For the following pics, in order to obtain a depth-of-field effect, I basically played with two settings: “CameraFNuber” and “CameraFocalLength”. If you want to learn further about them, you can check this page on Second Life Wiki (where you can also learn how to enable depth of field, in case you don’t know). Depending on the viewer you are using, those items can be accessed on the Advanced menu, by clicking on Debug Settings, or via alternative ways, as on Firestorm, which has those settings on the DoF/Glow tab of the Phototools floater that appears when you click on World, Photo and Video, Phototools. There are other settings that contribute to the depth-of-field effect, but for what I’d like to show here, CameraFNuber and CameraFocalLength are the ones that matter. And to make things even simpler, let’s set CameraFNumber to 3 and vary only the CameraFocalLength value.
The principle is this: when you save a photo to disk, the amount of blur that you see on your screen, resulting from depth of field, will only directly translate to your pic if your resolution matches your screen, i.e., if you set size for “Current Window”. If you choose a higher resolution, the amount of blur will reduce. So, remember, our CameraFNumber value will always be 3. Now, let’s set CameraFocalLength to 90. Under those settings, when I take a photo on my viewer with the size set to “Current Window”, I get the following result:
Nonetheless, when I increase the resolution of my photo to, let’s say, 3200 x 1676, I get this result:
None of the pictures shown here were edited, they are the raw result of pressing the snapshot button of my viewer with the settings that I described above. Notice that on the 3200 x 1676 photo, the depth-of-field effect (i.e. the blur on the background) disappeared almost completely. So, what can I do about it? Well, I can increase the CameraFocalLength value. Let’s set it to 120 and try again. Now, for the “Current Window” sized photo, I get this:
And for the 3200 x 1676 photo, I get this:
As you can see, the second photo now has some blur on the background. But I’d like to increase it, so I’ll set CameraFocalLength to 160 now. This is my new “Current Window” photo:
And this is my new 3200 x 1676 photo:
The first photo of the pair has now more blur than I’d like to see, but the high res pic is what I expected. Anyway, I’ll still try to increase CameraFocalLength to 200. By doing so, I get the following “Current Window” photo:
And the following 3200 x 1676 photo:
On the latest pair of photos, the blur effect is getting too close to my foreground, so, for the photos used in this example, I’ll stay with the third high res pic. Notice that if, nonetheless, I wanted a photo with more blur, I could keep CameraFocalLength on 160 and start playing with CameraFNumber. But I’ll stop here, I think I already showed what I intended to.

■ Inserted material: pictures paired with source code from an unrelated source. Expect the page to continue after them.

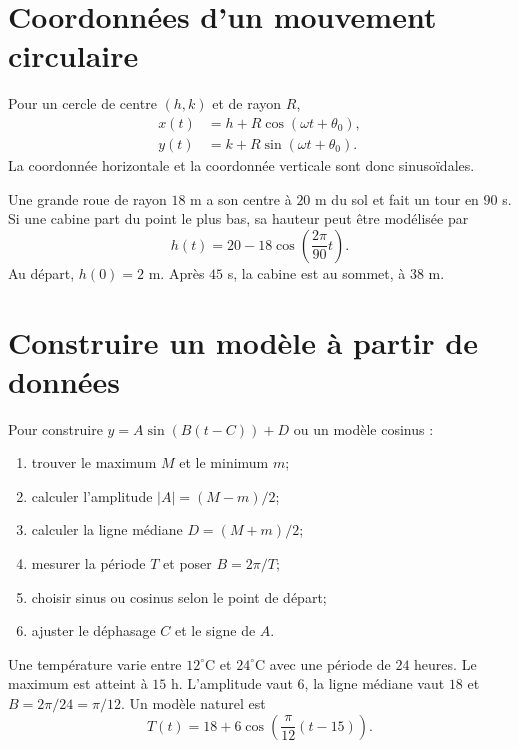 \documentclass[12pt,a4paper,openany]{book}
\newcommand{\abs}[1]{\left\lvert #1\right\rvert}
\begin{document}
\section{Coordonnées d'un mouvement circulaire}

Pour un cercle de centre $(h,k)$ et de rayon $R$,
\begin{align*}
x(t)&=h+R\cos(\omega t+\theta_0),\\
y(t)&=k+R\sin(\omega t+\theta_0).
\end{align*}
La coordonnée horizontale et la coordonnée verticale sont donc sinusoïdales.

\begin{examplebox}
Une grande roue de rayon $18$ m a son centre à $20$ m du sol et fait un tour en $90$ s. Si une cabine part du point le plus bas, sa hauteur peut être modélisée par
\[
h(t)=20-18\cos\left(\frac{2\pi}{90}t\right).
\]
Au départ, $h(0)=2$ m. Après $45$ s, la cabine est au sommet, à $38$ m.
\end{examplebox}

\section{Construire un modèle à partir de données}

\begin{methodbox}
Pour construire $y=A\sin(B(t-C))+D$ ou un modèle cosinus :
\begin{enumerate}
\item trouver le maximum $M$ et le minimum $m$;
\item calculer l'amplitude $\abs A=(M-m)/2$;
\item calculer la ligne médiane $D=(M+m)/2$;
\item mesurer la période $T$ et poser $B=2\pi/T$;
\item choisir sinus ou cosinus selon le point de départ;
\item ajuster le déphasage $C$ et le signe de $A$.
\end{enumerate}
\end{methodbox}

\begin{examplebox}
Une température varie entre $12^\circ$C et $24^\circ$C avec une période de $24$ heures. Le maximum est atteint à $15$ h. L'amplitude vaut $6$, la ligne médiane vaut $18$ et $B=2\pi/24=\pi/12$. Un modèle naturel est
\[
T(t)=18+6\cos\left(\frac\pi{12}(t-15)\right).
\]
\end{examplebox}
\end{document}

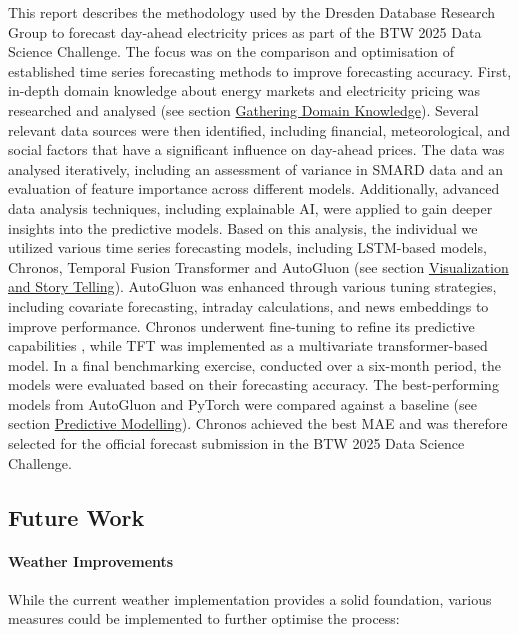 \documentclass[a4paper]{article}
\begin{document}
This report describes the methodology used by the Dresden Database
Research Group to forecast day-ahead electricity prices as part of the
BTW 2025 Data Science Challenge. The focus was on the comparison and
optimisation of established time series forecasting methods to improve
forecasting accuracy. First, in-depth domain knowledge about energy
markets and electricity pricing was researched and analysed (see section
\hyperref[gathering-domain-knowledge]{Gathering Domain Knowledge}).
Several relevant data sources were then identified, including financial,
meteorological, and social factors that have a significant influence on
day-ahead prices. The data was analysed iteratively, including an
assessment of variance in SMARD data and an evaluation of feature
importance across different models. Additionally, advanced data analysis
techniques, including explainable AI, were applied to gain deeper
insights into the predictive models. Based on this analysis, the
individual we utilized various time series forecasting models, including
LSTM-based models, Chronos, Temporal Fusion Transformer and AutoGluon
(see section
\hyperref[visualization-and-story-telling]{Visualization and Story Telling}).
AutoGluon was enhanced through various tuning strategies, including
covariate forecasting, intraday calculations, and news embeddings to
improve performance. Chronos underwent fine-tuning to refine its
predictive capabilities , while TFT was implemented as a multivariate
transformer-based model. In a final benchmarking exercise, conducted
over a six-month period, the models were evaluated based on their
forecasting accuracy. The best-performing models from AutoGluon and
PyTorch were compared against a baseline (see section
\hyperref[predictive-modeling]{Predictive Modelling}). Chronos achieved
the best MAE and was therefore selected for the official forecast
submission in the BTW 2025 Data Science Challenge.

    \subsection{Future Work}\label{future-work}

\paragraph{Weather Improvements}\label{weather-improvements}

While the current weather implementation provides a solid foundation,
various measures could be implemented to further optimise the process:
\end{document}
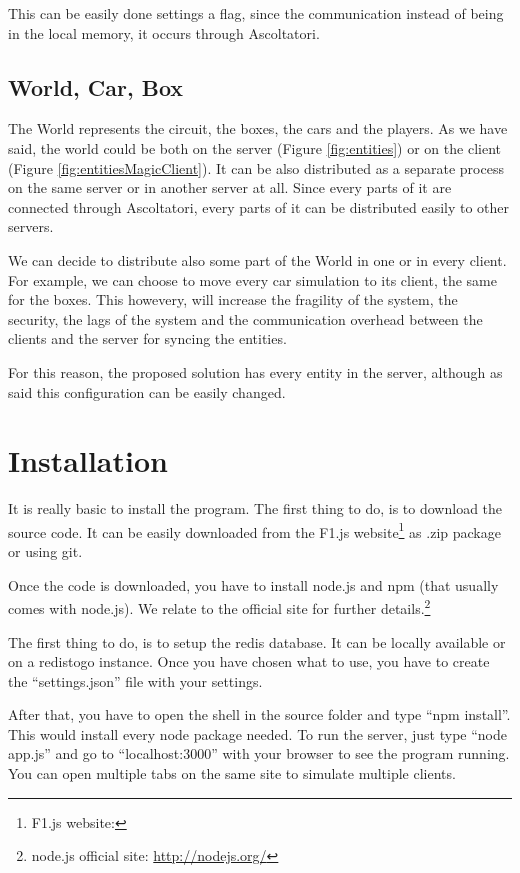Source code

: This can be easily done settings a flag, since the communication instead of being in the local memory, it occurs through Ascoltatori.

\subsection{World, Car, Box}

The World represents the circuit, the boxes, the cars and the players. As we have said, the world could be both on the server (Figure \ref{fig:entities}) or on the client (Figure \ref{fig:entitiesMagicClient}). It can be also distributed as a separate process on the same server or in another server at all. Since every parts of it are connected through Ascoltatori, every parts of it can be distributed easily to other servers.

We can decide to distribute also some part of the World in one or in every client. For example, we can choose to move every car simulation to its client, the same for the boxes. This howevery, will increase the fragility of the system, the security, the lags of the system and the communication overhead between the clients and the server for  syncing the entities.

For this reason, the proposed solution has every entity in the server, although as said this configuration can be easily changed.

\appendix
\section{Installation}

It is really basic to install the program. The first thing to do, is to download the source code. It can be easily downloaded from the F1.js website\footnote{F1.js website: \PROJECTurl} as .zip package or using git.

Once the code is downloaded, you have to install node.js and npm (that usually comes with node.js). We relate to the official site for further details.\footnote{node.js official site: \url{http://nodejs.org/}}

The first thing to do, is to setup the redis database. It can be locally available or on a redistogo instance. Once you have chosen what to use, you have to create the ``settings.json'' file with your settings.

After that, you have to open the shell in the source folder and type ``npm install''. This would install every node package needed. To run the server, just type ``node app.js'' and go to ``localhost:3000'' with your browser to see the program running. You can open multiple tabs on the same site to simulate multiple clients.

So, what we can see here is that, if you want to create a depth-of-field effect directly from your SL photo camera, you either have to opt for a “Current Window” sized photo or go for a high res photo with more blur on your screen than you’d like to see on your final result. I, myself, prefer the high res photos, because they are more flexible and, so, support more options on the post-process phase.
The pics for this post were taken on the Catznip viewer. Nonetheless, from the tests I performed, the same mechanism described here seems to work for the Firestorm viewer and the Linden Lab official viewer – and I would risk to say that the situation is the same with other graphical viewers.